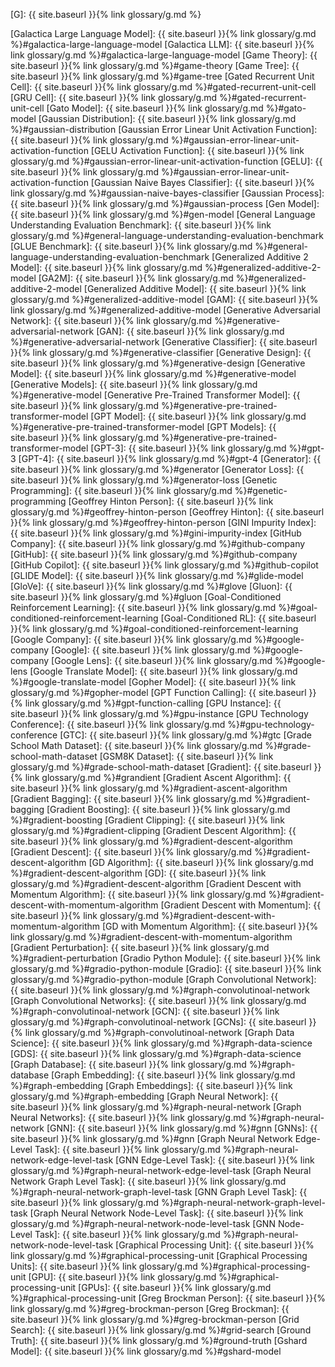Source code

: [G]: {{ site.baseurl }}{% link glossary/g.md %}

[Galactica Large Language Model]: {{ site.baseurl }}{% link glossary/g.md %}#galactica-large-language-model
[Galactica LLM]: {{ site.baseurl }}{% link glossary/g.md %}#galactica-large-language-model
[Game Theory]: {{ site.baseurl }}{% link glossary/g.md %}#game-theory
[Game Tree]: {{ site.baseurl }}{% link glossary/g.md %}#game-tree
[Gated Recurrent Unit Cell]: {{ site.baseurl }}{% link glossary/g.md %}#gated-recurrent-unit-cell
[GRU Cell]: {{ site.baseurl }}{% link glossary/g.md %}#gated-recurrent-unit-cell
[Gato Model]: {{ site.baseurl }}{% link glossary/g.md %}#gato-model
[Gaussian Distribution]: {{ site.baseurl }}{% link glossary/g.md %}#gaussian-distribution
[Gaussian Error Linear Unit Activation Function]: {{ site.baseurl }}{% link glossary/g.md %}#gaussian-error-linear-unit-activation-function
[GELU Activation Function]: {{ site.baseurl }}{% link glossary/g.md %}#gaussian-error-linear-unit-activation-function
[GELU]: {{ site.baseurl }}{% link glossary/g.md %}#gaussian-error-linear-unit-activation-function
[Gaussian Naive Bayes Classifier]: {{ site.baseurl }}{% link glossary/g.md %}#gaussian-naive-bayes-classifier
[Gaussian Process]: {{ site.baseurl }}{% link glossary/g.md %}#gaussian-process
[Gen Model]: {{ site.baseurl }}{% link glossary/g.md %}#gen-model
[General Language Understanding Evaluation Benchmark]: {{ site.baseurl }}{% link glossary/g.md %}#general-language-understanding-evaluation-benchmark
[GLUE Benchmark]: {{ site.baseurl }}{% link glossary/g.md %}#general-language-understanding-evaluation-benchmark
[Generalized Additive 2 Model]: {{ site.baseurl }}{% link glossary/g.md %}#generalized-additive-2-model
[GA2M]: {{ site.baseurl }}{% link glossary/g.md %}#generalized-additive-2-model
[Generalized Additive Model]: {{ site.baseurl }}{% link glossary/g.md %}#generalized-additive-model
[GAM]: {{ site.baseurl }}{% link glossary/g.md %}#generalized-additive-model
[Generative Adversarial Network]: {{ site.baseurl }}{% link glossary/g.md %}#generative-adversarial-network
[GAN]: {{ site.baseurl }}{% link glossary/g.md %}#generative-adversarial-network
[Generative Classifier]: {{ site.baseurl }}{% link glossary/g.md %}#generative-classifier
[Generative Design]: {{ site.baseurl }}{% link glossary/g.md %}#generative-design
[Generative Model]: {{ site.baseurl }}{% link glossary/g.md %}#generative-model
[Generative Models]: {{ site.baseurl }}{% link glossary/g.md %}#generative-model
[Generative Pre-Trained Transformer Model]: {{ site.baseurl }}{% link glossary/g.md %}#generative-pre-trained-transformer-model
[GPT Model]: {{ site.baseurl }}{% link glossary/g.md %}#generative-pre-trained-transformer-model
[GPT Models]: {{ site.baseurl }}{% link glossary/g.md %}#generative-pre-trained-transformer-model
[GPT-3]: {{ site.baseurl }}{% link glossary/g.md %}#gpt-3
[GPT-4]: {{ site.baseurl }}{% link glossary/g.md %}#gpt-4
[Generator]: {{ site.baseurl }}{% link glossary/g.md %}#generator
[Generator Loss]: {{ site.baseurl }}{% link glossary/g.md %}#generator-loss
[Genetic Programming]: {{ site.baseurl }}{% link glossary/g.md %}#genetic-programming
[Geoffrey Hinton Person]: {{ site.baseurl }}{% link glossary/g.md %}#geoffrey-hinton-person
[Geoffrey Hinton]: {{ site.baseurl }}{% link glossary/g.md %}#geoffrey-hinton-person
[GINI Impurity Index]: {{ site.baseurl }}{% link glossary/g.md %}#gini-impurity-index
[GitHub Company]: {{ site.baseurl }}{% link glossary/g.md %}#github-company
[GitHub]: {{ site.baseurl }}{% link glossary/g.md %}#github-company
[GitHub Copilot]: {{ site.baseurl }}{% link glossary/g.md %}#github-copilot
[GLIDE Model]: {{ site.baseurl }}{% link glossary/g.md %}#glide-model
[GloVe]: {{ site.baseurl }}{% link glossary/g.md %}#glove
[Gluon]: {{ site.baseurl }}{% link glossary/g.md %}#gluon
[Goal-Conditioned Reinforcement Learning]: {{ site.baseurl }}{% link glossary/g.md %}#goal-conditioned-reinforcement-learning
[Goal-Conditioned RL]: {{ site.baseurl }}{% link glossary/g.md %}#goal-conditioned-reinforcement-learning
[Google Company]: {{ site.baseurl }}{% link glossary/g.md %}#google-company
[Google]: {{ site.baseurl }}{% link glossary/g.md %}#google-company
[Google Lens]: {{ site.baseurl }}{% link glossary/g.md %}#google-lens
[Google Translate Model]: {{ site.baseurl }}{% link glossary/g.md %}#google-translate-model
[Gopher Model]: {{ site.baseurl }}{% link glossary/g.md %}#gopher-model
[GPT Function Calling]: {{ site.baseurl }}{% link glossary/g.md %}#gpt-function-calling
[GPU Instance]: {{ site.baseurl }}{% link glossary/g.md %}#gpu-instance
[GPU Technology Conference]: {{ site.baseurl }}{% link glossary/g.md %}#gpu-technology-conference
[GTC]: {{ site.baseurl }}{% link glossary/g.md %}#gtc
[Grade School Math Dataset]: {{ site.baseurl }}{% link glossary/g.md %}#grade-school-math-dataset
[GSM8K Dataset]: {{ site.baseurl }}{% link glossary/g.md %}#grade-school-math-dataset
[Gradient]: {{ site.baseurl }}{% link glossary/g.md %}#grandient
[Gradient Ascent Algorithm]: {{ site.baseurl }}{% link glossary/g.md %}#gradient-ascent-algorithm
[Gradient Bagging]: {{ site.baseurl }}{% link glossary/g.md %}#gradient-bagging
[Gradient Boosting]: {{ site.baseurl }}{% link glossary/g.md %}#gradient-boosting
[Gradient Clipping]: {{ site.baseurl }}{% link glossary/g.md %}#gradient-clipping
[Gradient Descent Algorithm]: {{ site.baseurl }}{% link glossary/g.md %}#gradient-descent-algorithm
[Gradient Descent]: {{ site.baseurl }}{% link glossary/g.md %}#gradient-descent-algorithm
[GD Algorithm]: {{ site.baseurl }}{% link glossary/g.md %}#gradient-descent-algorithm
[GD]: {{ site.baseurl }}{% link glossary/g.md %}#gradient-descent-algorithm
[Gradient Descent with Momentum Algorithm]: {{ site.baseurl }}{% link glossary/g.md %}#gradient-descent-with-momentum-algorithm
[Gradient Descent with Momentum]: {{ site.baseurl }}{% link glossary/g.md %}#gradient-descent-with-momentum-algorithm
[GD with Momentum Algorithm]: {{ site.baseurl }}{% link glossary/g.md %}#gradient-descent-with-momentum-algorithm
[Gradient Perturbation]: {{ site.baseurl }}{% link glossary/g.md %}#gradient-perturbation
[Gradio Python Module]: {{ site.baseurl }}{% link glossary/g.md %}#gradio-python-module
[Gradio]: {{ site.baseurl }}{% link glossary/g.md %}#gradio-python-module
[Graph Convolutional Network]: {{ site.baseurl }}{% link glossary/g.md %}#graph-convolutinoal-network
[Graph Convolutional Networks]: {{ site.baseurl }}{% link glossary/g.md %}#graph-convolutinoal-network
[GCN]: {{ site.baseurl }}{% link glossary/g.md %}#graph-convolutinoal-network
[GCNs]: {{ site.baseurl }}{% link glossary/g.md %}#graph-convolutinoal-network
[Graph Data Science]: {{ site.baseurl }}{% link glossary/g.md %}#graph-data-science
[GDS]: {{ site.baseurl }}{% link glossary/g.md %}#graph-data-science
[Graph Database]: {{ site.baseurl }}{% link glossary/g.md %}#graph-database
[Graph Embedding]: {{ site.baseurl }}{% link glossary/g.md %}#graph-embedding
[Graph Embeddings]: {{ site.baseurl }}{% link glossary/g.md %}#graph-embedding
[Graph Neural Network]: {{ site.baseurl }}{% link glossary/g.md %}#graph-neural-network
[Graph Neural Networks]: {{ site.baseurl }}{% link glossary/g.md %}#graph-neural-network
[GNN]: {{ site.baseurl }}{% link glossary/g.md %}#gnn
[GNNs]: {{ site.baseurl }}{% link glossary/g.md %}#gnn
[Graph Neural Network Edge-Level Task]: {{ site.baseurl }}{% link glossary/g.md %}#graph-neural-network-edge-level-task
[GNN Edge-Level Task]: {{ site.baseurl }}{% link glossary/g.md %}#graph-neural-network-edge-level-task
[Graph Neural Network Graph Level Task]: {{ site.baseurl }}{% link glossary/g.md %}#graph-neural-network-graph-level-task
[GNN Graph Level Task]: {{ site.baseurl }}{% link glossary/g.md %}#graph-neural-network-graph-level-task
[Graph Neural Network Node-Level Task]: {{ site.baseurl }}{% link glossary/g.md %}#graph-neural-network-node-level-task
[GNN Node-Level Task]: {{ site.baseurl }}{% link glossary/g.md %}#graph-neural-network-node-level-task
[Graphical Processing Unit]: {{ site.baseurl }}{% link glossary/g.md %}#graphical-processing-unit
[Graphical Processing Units]: {{ site.baseurl }}{% link glossary/g.md %}#graphical-processing-unit
[GPU]: {{ site.baseurl }}{% link glossary/g.md %}#graphical-processing-unit
[GPUs]: {{ site.baseurl }}{% link glossary/g.md %}#graphical-processing-unit
[Greg Brockman Person]: {{ site.baseurl }}{% link glossary/g.md %}#greg-brockman-person
[Greg Brockman]: {{ site.baseurl }}{% link glossary/g.md %}#greg-brockman-person
[Grid Search]: {{ site.baseurl }}{% link glossary/g.md %}#grid-search
[Ground Truth]: {{ site.baseurl }}{% link glossary/g.md %}#ground-truth
[Gshard Model]: {{ site.baseurl }}{% link glossary/g.md %}#gshard-model
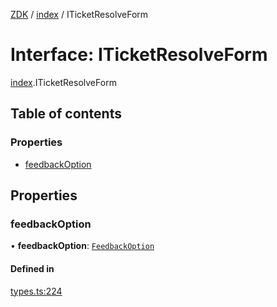 [ZDK](../README.md) / [index](../modules/index.md) / ITicketResolveForm

# Interface: ITicketResolveForm

[index](../modules/index.md).ITicketResolveForm

## Table of contents

### Properties

- [feedbackOption](index.ITicketResolveForm.md#feedbackoption)

## Properties

### feedbackOption

• **feedbackOption**: [`FeedbackOption`](../modules/index.md#feedbackoption)

#### Defined in

[types.ts:224](https://github.com/innovtech-developers/zdk/blob/7db792f8d0888698b5c087a743b692e20fed3a78/src/types.ts#L224)

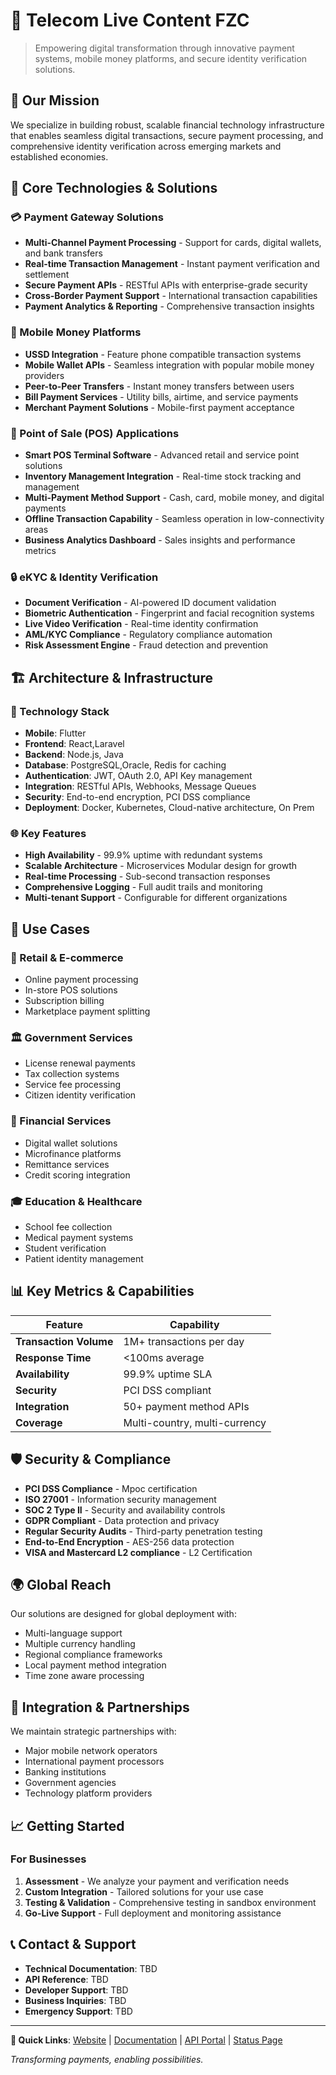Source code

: # 🏦 Telecom Live Content FZC

> Empowering digital transformation through innovative payment systems, mobile money platforms, and secure identity verification solutions.

## 🌟 Our Mission

We specialize in building robust, scalable financial technology infrastructure that enables seamless digital transactions, secure payment processing, and comprehensive identity verification across emerging markets and established economies.

## 🚀 Core Technologies & Solutions

### 💳 Payment Gateway Solutions
- **Multi-Channel Payment Processing** - Support for cards, digital wallets, and bank transfers
- **Real-time Transaction Management** - Instant payment verification and settlement
- **Secure Payment APIs** - RESTful APIs with enterprise-grade security
- **Cross-Border Payment Support** - International transaction capabilities
- **Payment Analytics & Reporting** - Comprehensive transaction insights

### 📱 Mobile Money Platforms
- **USSD Integration** - Feature phone compatible transaction systems
- **Mobile Wallet APIs** - Seamless integration with popular mobile money providers
- **Peer-to-Peer Transfers** - Instant money transfers between users
- **Bill Payment Services** - Utility bills, airtime, and service payments
- **Merchant Payment Solutions** - Mobile-first payment acceptance

### 🛒 Point of Sale (POS) Applications
- **Smart POS Terminal Software** - Advanced retail and service point solutions
- **Inventory Management Integration** - Real-time stock tracking and management
- **Multi-Payment Method Support** - Cash, card, mobile money, and digital payments
- **Offline Transaction Capability** - Seamless operation in low-connectivity areas
- **Business Analytics Dashboard** - Sales insights and performance metrics

### 🔒 eKYC & Identity Verification
- **Document Verification** - AI-powered ID document validation
- **Biometric Authentication** - Fingerprint and facial recognition systems
- **Live Video Verification** - Real-time identity confirmation
- **AML/KYC Compliance** - Regulatory compliance automation
- **Risk Assessment Engine** - Fraud detection and prevention

## 🏗️ Architecture & Infrastructure

### 🔧 Technology Stack
- **Mobile**: Flutter
- **Frontend**: React,Laravel
- **Backend**: Node.js, Java
- **Database**: PostgreSQL,Oracle, Redis for caching
- **Authentication**: JWT, OAuth 2.0, API Key management
- **Integration**: RESTful APIs, Webhooks, Message Queues
- **Security**: End-to-end encryption, PCI DSS compliance
- **Deployment**: Docker, Kubernetes, Cloud-native architecture, On Prem

### 🌐 Key Features
- **High Availability** - 99.9% uptime with redundant systems
- **Scalable Architecture** - Microservices Modular design for growth
- **Real-time Processing** - Sub-second transaction responses
- **Comprehensive Logging** - Full audit trails and monitoring
- **Multi-tenant Support** - Configurable for different organizations

## 🎯 Use Cases

### 🏪 Retail & E-commerce
- Online payment processing
- In-store POS solutions
- Subscription billing
- Marketplace payment splitting

### 🏛️ Government Services
- License renewal payments
- Tax collection systems
- Service fee processing
- Citizen identity verification

### 🏦 Financial Services
- Digital wallet solutions
- Microfinance platforms
- Remittance services
- Credit scoring integration

### 🎓 Education & Healthcare
- School fee collection
- Medical payment systems
- Student verification
- Patient identity management

## 📊 Key Metrics & Capabilities

| Feature | Capability |
|---------|------------|
| **Transaction Volume** | 1M+ transactions per day |
| **Response Time** | <100ms average |
| **Availability** | 99.9% uptime SLA |
| **Security** | PCI DSS compliant |
| **Integration** | 50+ payment method APIs |
| **Coverage** | Multi-country, multi-currency |

## 🛡️ Security & Compliance

- **PCI DSS Compliance** - Mpoc certification
- **ISO 27001** - Information security management
- **SOC 2 Type II** - Security and availability controls
- **GDPR Compliant** - Data protection and privacy
- **Regular Security Audits** - Third-party penetration testing
- **End-to-End Encryption** - AES-256 data protection
- **VISA and Mastercard L2 compliance** - L2 Certification

## 🌍 Global Reach

Our solutions are designed for global deployment with:
- Multi-language support
- Multiple currency handling
- Regional compliance frameworks
- Local payment method integration
- Time zone aware processing

## 🤝 Integration & Partnerships

We maintain strategic partnerships with:
- Major mobile network operators
- International payment processors
- Banking institutions
- Government agencies
- Technology platform providers

## 📈 Getting Started

### For Businesses
1. **Assessment** - We analyze your payment and verification needs
2. **Custom Integration** - Tailored solutions for your use case
3. **Testing & Validation** - Comprehensive testing in sandbox environment
4. **Go-Live Support** - Full deployment and monitoring assistance

## 📞 Contact & Support

- **Technical Documentation**: TBD
- **API Reference**: TBD
- **Developer Support**: TBD
- **Business Inquiries**: TBD
- **Emergency Support**: TBD
---

**🔗 Quick Links**: [Website](https://your-domain.com) | [Documentation](https://docs.your-domain.com) | [API Portal](https://api.your-domain.com) | [Status Page](https://status.your-domain.com)

*Transforming payments, enabling possibilities.* 
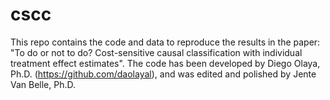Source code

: # cscc
This repo contains the code and data to reproduce the results in the paper: 
"To do or not to do? Cost-sensitive causal classification with individual treatment effect estimates".
The code has been developed by Diego Olaya, Ph.D. (https://github.com/daolayal), and was edited and polished by Jente Van Belle, Ph.D.
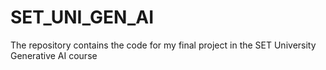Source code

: # SET_UNI_GEN_AI
The repository contains the code for my final project in the SET University Generative AI course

* _WHAT IS NEEDED_
Please copy out every line of the preceding listing that carries "graphical".

* _SOLUTION TO THIS PROBLEM_
[Graphical Processing Unit]: {{ site.baseurl }}{% link glossary/g.md %}#graphical-processing-unit
[Graphical Processing Units]: {{ site.baseurl }}{% link glossary/g.md %}#graphical-processing-unit
[GPU]: {{ site.baseurl }}{% link glossary/g.md %}#graphical-processing-unit
[GPUs]: {{ site.baseurl }}{% link glossary/g.md %}#graphical-processing-unit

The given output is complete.